*Directions for this task:*
The response should be an exact repetition of all the entries.
○ ○ ○ ○
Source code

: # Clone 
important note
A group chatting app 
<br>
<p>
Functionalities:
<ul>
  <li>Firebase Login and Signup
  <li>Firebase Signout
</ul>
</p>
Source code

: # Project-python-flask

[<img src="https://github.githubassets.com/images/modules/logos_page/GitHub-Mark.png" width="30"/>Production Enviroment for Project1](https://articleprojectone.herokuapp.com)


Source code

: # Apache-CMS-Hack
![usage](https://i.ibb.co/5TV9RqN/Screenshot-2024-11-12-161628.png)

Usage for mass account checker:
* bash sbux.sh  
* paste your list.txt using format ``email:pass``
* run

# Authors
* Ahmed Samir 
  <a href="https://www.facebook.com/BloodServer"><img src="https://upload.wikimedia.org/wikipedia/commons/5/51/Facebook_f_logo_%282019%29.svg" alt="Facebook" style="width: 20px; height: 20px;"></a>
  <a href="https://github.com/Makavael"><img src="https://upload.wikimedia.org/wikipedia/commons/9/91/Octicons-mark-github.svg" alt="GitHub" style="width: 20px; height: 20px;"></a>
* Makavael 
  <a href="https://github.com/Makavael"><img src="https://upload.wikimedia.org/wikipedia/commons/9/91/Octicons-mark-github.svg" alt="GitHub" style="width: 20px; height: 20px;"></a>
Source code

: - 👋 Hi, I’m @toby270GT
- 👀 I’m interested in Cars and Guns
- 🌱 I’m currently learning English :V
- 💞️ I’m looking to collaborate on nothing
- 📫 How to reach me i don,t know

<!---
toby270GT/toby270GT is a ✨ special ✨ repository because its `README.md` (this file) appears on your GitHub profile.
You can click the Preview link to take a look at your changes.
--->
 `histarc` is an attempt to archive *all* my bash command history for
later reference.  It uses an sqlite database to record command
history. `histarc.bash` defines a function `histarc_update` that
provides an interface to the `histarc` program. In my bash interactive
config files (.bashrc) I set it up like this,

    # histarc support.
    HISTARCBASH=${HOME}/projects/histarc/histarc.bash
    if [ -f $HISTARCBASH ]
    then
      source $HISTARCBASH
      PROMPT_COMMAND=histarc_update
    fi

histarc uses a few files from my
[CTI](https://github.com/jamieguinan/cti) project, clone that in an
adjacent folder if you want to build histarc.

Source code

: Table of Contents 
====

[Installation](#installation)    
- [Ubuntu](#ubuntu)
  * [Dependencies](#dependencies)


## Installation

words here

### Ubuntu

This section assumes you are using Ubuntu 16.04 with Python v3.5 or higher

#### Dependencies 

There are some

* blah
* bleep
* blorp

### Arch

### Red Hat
○ ○ ○ ○
*Solution:*
Source code

: # Clone 
important note
A group chatting app 
<br>
<p>
Functionalities:
<ul>
  <li>Firebase Login and Signup
  <li>Firebase Signout
</ul>
</p>
Source code

: # Project-python-flask

[<img src="https://github.githubassets.com/images/modules/logos_page/GitHub-Mark.png" width="30"/>Production Enviroment for Project1](https://articleprojectone.herokuapp.com)


Source code

: # Apache-CMS-Hack
![usage](https://i.ibb.co/5TV9RqN/Screenshot-2024-11-12-161628.png)

Usage for mass account checker:
* bash sbux.sh  
* paste your list.txt using format ``email:pass``
* run

# Authors
* Ahmed Samir 
  <a href="https://www.facebook.com/BloodServer"><img src="https://upload.wikimedia.org/wikipedia/commons/5/51/Facebook_f_logo_%282019%29.svg" alt="Facebook" style="width: 20px; height: 20px;"></a>
  <a href="https://github.com/Makavael"><img src="https://upload.wikimedia.org/wikipedia/commons/9/91/Octicons-mark-github.svg" alt="GitHub" style="width: 20px; height: 20px;"></a>
* Makavael 
  <a href="https://github.com/Makavael"><img src="https://upload.wikimedia.org/wikipedia/commons/9/91/Octicons-mark-github.svg" alt="GitHub" style="width: 20px; height: 20px;"></a>
Source code

: - 👋 Hi, I’m @toby270GT
- 👀 I’m interested in Cars and Guns
- 🌱 I’m currently learning English :V
- 💞️ I’m looking to collaborate on nothing
- 📫 How to reach me i don,t know

<!---
toby270GT/toby270GT is a ✨ special ✨ repository because its `README.md` (this file) appears on your GitHub profile.
You can click the Preview link to take a look at your changes.
--->
 `histarc` is an attempt to archive *all* my bash command history for
later reference.  It uses an sqlite database to record command
history. `histarc.bash` defines a function `histarc_update` that
provides an interface to the `histarc` program. In my bash interactive
config files (.bashrc) I set it up like this,

    # histarc support.
    HISTARCBASH=${HOME}/projects/histarc/histarc.bash
    if [ -f $HISTARCBASH ]
    then
      source $HISTARCBASH
      PROMPT_COMMAND=histarc_update
    fi

histarc uses a few files from my
[CTI](https://github.com/jamieguinan/cti) project, clone that in an
adjacent folder if you want to build histarc.

Source code

: Table of Contents 
====

[Installation](#installation)    
- [Ubuntu](#ubuntu)
  * [Dependencies](#dependencies)


## Installation

words here

### Ubuntu

This section assumes you are using Ubuntu 16.04 with Python v3.5 or higher

#### Dependencies 

There are some

* blah
* bleep
* blorp

### Arch

### Red Hat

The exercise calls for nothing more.